GIVEN ENTRIES →
-------------------------
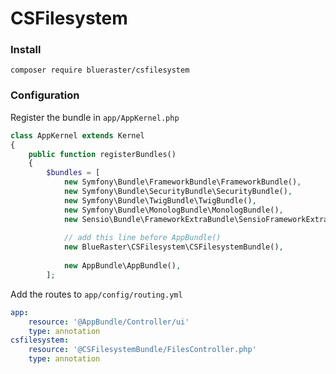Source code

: # CSFilesystem

### Install

```
composer require blueraster/csfilesystem
```


### Configuration

Register the bundle in `app/AppKernel.php`

```php
class AppKernel extends Kernel
{
    public function registerBundles()
    {
        $bundles = [
            new Symfony\Bundle\FrameworkBundle\FrameworkBundle(),
            new Symfony\Bundle\SecurityBundle\SecurityBundle(),
            new Symfony\Bundle\TwigBundle\TwigBundle(),
            new Symfony\Bundle\MonologBundle\MonologBundle(),
            new Sensio\Bundle\FrameworkExtraBundle\SensioFrameworkExtraBundle(),
            
            // add this line before AppBundle()
            new BlueRaster\CSFilesystem\CSFilesystemBundle(),
            
            new AppBundle\AppBundle(),            
        ];

```

Add the routes to `app/config/routing.yml`

```yaml
app:
    resource: '@AppBundle/Controller/ui'
    type: annotation
csfilesystem:
    resource: '@CSFilesystemBundle/FilesController.php'
    type: annotation    
```
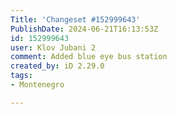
 ```yaml
---
Title: 'Changeset #152999643'
PublishDate: 2024-06-21T16:13:53Z
id: 152999643
user: Klov Jubani 2
comment: Added blue eye bus station
created_by: iD 2.29.0
tags:
- Montenegro

---
```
-------------------------
WORK TO COMPLETE → Please go line by line through the records above, copying each one that holds the string "CSFilesystemBundle".

TASK ANSWER →
            new BlueRaster\CSFilesystem\CSFilesystemBundle(),
    resource: '@CSFilesystemBundle/FilesController.php'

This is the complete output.